# Stuck with matrix equation

I'm trying to solve a matrix equation problem and I can't work out the correct form for the equation for it to be valid.

The matrices given are:

A= $$\begin{bmatrix} 1 & -1 & 3\\ 4 & 1 & 5\\ 0 & 0 & 0\\ \end{bmatrix}$$, B= $$\begin{bmatrix} 1 & -1\\ 3 & 6\\ 1 & 0\\ \end{bmatrix}$$, C= $$\begin{bmatrix} -1 & 0\\ 5 & 6\\ 0 & 1\\ \end{bmatrix}$$

The equation goes as follows: $$AX + B = C - X$$

I arrange it to: $$X= (C - B)*(A+I)^{-1}$$ via the following steps: $$AX + B = C - X$$ $$AX +X = C - B$$ $$X(A+I) = C - B /(A+I)^{-1}$$ $$X = (C - B) (A+I)^{-1}$$

But the problem is that the matrices $$(C-B)$$ and $$(A+I)^{-1}$$ can't be multiplied because they're not chained (the number of rows and collumns don't allow multiplication). I've been looking at this for over half an hour and can't figure out a different approach. Any help would be highly appreciated.

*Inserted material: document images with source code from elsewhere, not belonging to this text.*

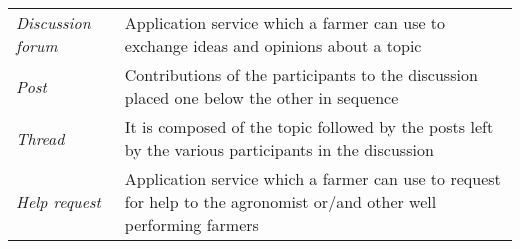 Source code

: \begin{center}
\begin{longtable}{|m{3.2cm}|m{8.3cm}|}
\textit{Discussion forum} & Application service which a farmer can use to exchange ideas and opinions about a topic\\
\textit{Post} & Contributions of the participants to the discussion placed one below the other in sequence\\
\textit{Thread} & It is composed of the topic followed by the posts left by the various participants in the discussion\\
\textit{Help request} & Application service which a farmer can use to request for help to the agronomist or/and other well performing farmers\\
\end{longtable}
\end{center}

• Pre multiply by $(A+I)^{-1}$. Your equation is $(A+I)X=C-B \implies X=(A+I)^{-1}(C-B )$. – Yadati Kiran Nov 21 '18 at 17:21
• I don't understand how you got to $(A+I)X=(C−B)$ – Arcturus Nov 21 '18 at 17:29
• See we have to be careful with matrix multplication. we have $AX+X$ so number of columns of $A$ must be equal to number of rows of $X$. – Yadati Kiran Nov 21 '18 at 17:32
• Can you guide me step to step through how you got from $AX+B=C−X$ to $(A+I)X=(C−B)$? That's the only thing I don't understand. I can find the inverse of $A+I$ just fine. – Arcturus Nov 21 '18 at 17:34
• $AX+B=C−X$. Adding addtitive inverses of $B$ and $-X$ on both sides we get $AX+(B-B)+X=C+(−X+X)-B\implies AX+I\cdot X=C-B\implies (A+I)X=C-B$. Assuming $(A+I)$ is invertible we premultiply both sides by $(A+I)^{-1}$ i.e. $(A+I)^{-1}(A+I)X=(A+I)^{-1}(C-B)\implies X=(A+I)^{-1}(C-B)$ – Yadati Kiran Nov 21 '18 at 17:39

$$X=(A+I)^{-1}(C-B )=\begin{bmatrix}\frac14 &\frac18 &\frac{-11}{8}\\\frac{-1}{2} &\frac14 &\frac14\\0 &0 &1\end{bmatrix}\begin{bmatrix}-2 &1\\2 &0\\-1 &1\end{bmatrix}=\begin{bmatrix}\frac98 &\frac{-9}{8}\\\frac54 &\frac{-1}{4}\\-1 &1\end{bmatrix}$$

We get two independent solutions for $$X$$.